ASSIGNMENT: Would you restate all of the entries verbatim, minus any images?

Saved data entries:
______

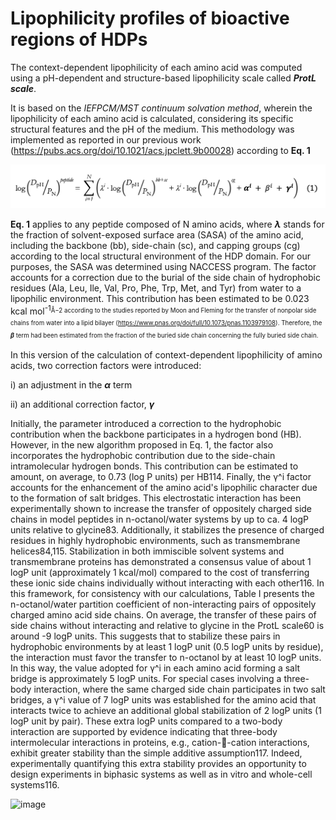 # Lipophilicity profiles of bioactive regions of HDPs

The context-dependent lipophilicity of each amino acid was computed using a pH-dependent and structure-based lipophilicity scale called ***ProtL scale***.

It is based on the *IEFPCM/MST continuum solvation method*, wherein the lipophilicity of each amino acid is calculated, considering its specific structural features and the pH of the medium. This methodology was implemented as reported in our previous work (https://pubs.acs.org/doi/10.1021/acs.jpclett.9b00028) according to **Eq. 1**

![image](https://raw.githubusercontent.com/cbio3lab/SAR_RECOMBINANT_HDPs/main/PICTURES/eq1.png)


**Eq. 1** applies to any peptide composed of N amino acids, where **$\lambda$** stands for the fraction of solvent-exposed surface area (SASA) of the amino acid, including the backbone (bb), side-chain (sc), and capping groups (cg) according to the local structural environment of the HDP domain. For our purposes, the SASA was determined using NACCESS program. The   factor accounts for a correction due to the burial of the side chain of hydrophobic residues (Ala, Leu, Ile, Val, Pro, Phe, Trp, Met, and Tyr) from water to a lipophilic environment. This contribution has been estimated to be 0.023 kcal mol<sup>-1<sub>Å−2 according to the studies reported by Moon and Fleming for the transfer of nonpolar side chains from water into a lipid bilayer (https://www.pnas.org/doi/full/10.1073/pnas.1103979108). Therefore, the **$\beta$** term had been estimated from the fraction of the buried side chain concerning the fully buried side chain.

In this version of the calculation of context-dependent lipophilicity of amino acids, two correction factors were introduced:

i) an adjustment in the **$\alpha$** term

ii) an additional correction factor, **$\gamma$** 

Initially, the parameter   introduced a correction to the hydrophobic contribution when the backbone participates in a hydrogen bond (HB). However, in the new algorithm proposed in Eq. 1, the factor   also incorporates the hydrophobic contribution due to the side-chain intramolecular hydrogen bonds. This contribution can be estimated to amount, on average, to 0.73 (log P units) per HB114. Finally, the γ^i factor accounts for the enhancement of the amino acid's lipophilic character due to the formation of salt bridges. This electrostatic interaction has been experimentally shown to increase the transfer of oppositely charged side chains in model peptides in n-octanol/water systems by up to ca. 4 logP units relative to glycine83. Additionally, it stabilizes the presence of charged residues in highly hydrophobic environments, such as transmembrane helices84,115. Stabilization in both immiscible solvent systems and transmembrane proteins has demonstrated a consensus value of about 1 logP unit (approximately 1 kcal/mol) compared to the cost of transferring these ionic side chains individually without interacting with each other116. In this framework, for consistency with our calculations, Table I presents the n-octanol/water partition coefficient of non-interacting pairs of oppositely charged amino acid side chains. On average, the transfer of these pairs of side chains without interacting and relative to glycine in the ProtL scale60 is around -9 logP units. This suggests that to stabilize these pairs in hydrophobic environments by at least 1 logP unit (0.5 logP units by residue), the interaction must favor the transfer to n-octanol by at least 10 logP units. In this way, the value adopted for γ^i in each amino acid forming a salt bridge is approximately 5 logP units. For special cases involving a three-body interaction, where the same charged side chain participates in two salt bridges, a γ^i value of 7 logP units was established for the amino acid that interacts twice to achieve an additional global stabilization of 2 logP units (1 logP unit by pair). These extra logP units compared to a two-body interaction are supported by evidence indicating that three-body intermolecular interactions in proteins, e.g., cation--cation interactions, exhibit greater stability than the simple additive assumption117. Indeed, experimentally quantifying this extra stability provides an opportunity to design experiments in biphasic systems as well as in vitro and whole-cell systems116. 

![image](https://github.com/user-attachments/assets/9eaa25e9-8439-49b8-afab-6b77545a48a5)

______

EXERCISE RESULT:
 # Lipophilicity profiles of bioactive regions of HDPs

The context-dependent lipophilicity of each amino acid was computed using a pH-dependent and structure-based lipophilicity scale called ***ProtL scale***.

It is based on the *IEFPCM/MST continuum solvation method*, wherein the lipophilicity of each amino acid is calculated, considering its specific structural features and the pH of the medium. This methodology was implemented as reported in our previous work (https://pubs.acs.org/doi/10.1021/acs.jpclett.9b00028) according to **Eq. 1**

![image](https://raw.githubusercontent.com/cbio3lab/SAR_RECOMBINANT_HDPs/main/PICTURES/eq1.png)


**Eq. 1** applies to any peptide composed of N amino acids, where **$\lambda$** stands for the fraction of solvent-exposed surface area (SASA) of the amino acid, including the backbone (bb), side-chain (sc), and capping groups (cg) according to the local structural environment of the HDP domain. For our purposes, the SASA was determined using NACCESS program. The   factor accounts for a correction due to the burial of the side chain of hydrophobic residues (Ala, Leu, Ile, Val, Pro, Phe, Trp, Met, and Tyr) from water to a lipophilic environment. This contribution has been estimated to be 0.023 kcal mol<sup>-1<sub>Å−2 according to the studies reported by Moon and Fleming for the transfer of nonpolar side chains from water into a lipid bilayer (https://www.pnas.org/doi/full/10.1073/pnas.1103979108). Therefore, the **$\beta$** term had been estimated from the fraction of the buried side chain concerning the fully buried side chain.

In this version of the calculation of context-dependent lipophilicity of amino acids, two correction factors were introduced:

i) an adjustment in the **$\alpha$** term

ii) an additional correction factor, **$\gamma$** 

Initially, the parameter   introduced a correction to the hydrophobic contribution when the backbone participates in a hydrogen bond (HB). However, in the new algorithm proposed in Eq. 1, the factor   also incorporates the hydrophobic contribution due to the side-chain intramolecular hydrogen bonds. This contribution can be estimated to amount, on average, to 0.73 (log P units) per HB114. Finally, the γ^i factor accounts for the enhancement of the amino acid's lipophilic character due to the formation of salt bridges. This electrostatic interaction has been experimentally shown to increase the transfer of oppositely charged side chains in model peptides in n-octanol/water systems by up to ca. 4 logP units relative to glycine83. Additionally, it stabilizes the presence of charged residues in highly hydrophobic environments, such as transmembrane helices84,115. Stabilization in both immiscible solvent systems and transmembrane proteins has demonstrated a consensus value of about 1 logP unit (approximately 1 kcal/mol) compared to the cost of transferring these ionic side chains individually without interacting with each other116. In this framework, for consistency with our calculations, Table I presents the n-octanol/water partition coefficient of non-interacting pairs of oppositely charged amino acid side chains. On average, the transfer of these pairs of side chains without interacting and relative to glycine in the ProtL scale60 is around -9 logP units. This suggests that to stabilize these pairs in hydrophobic environments by at least 1 logP unit (0.5 logP units by residue), the interaction must favor the transfer to n-octanol by at least 10 logP units. In this way, the value adopted for γ^i in each amino acid forming a salt bridge is approximately 5 logP units. For special cases involving a three-body interaction, where the same charged side chain participates in two salt bridges, a γ^i value of 7 logP units was established for the amino acid that interacts twice to achieve an additional global stabilization of 2 logP units (1 logP unit by pair). These extra logP units compared to a two-body interaction are supported by evidence indicating that three-body intermolecular interactions in proteins, e.g., cation--cation interactions, exhibit greater stability than the simple additive assumption117. Indeed, experimentally quantifying this extra stability provides an opportunity to design experiments in biphasic systems as well as in vitro and whole-cell systems116. 

![image](https://github.com/user-attachments/assets/9eaa25e9-8439-49b8-afab-6b77545a48a5)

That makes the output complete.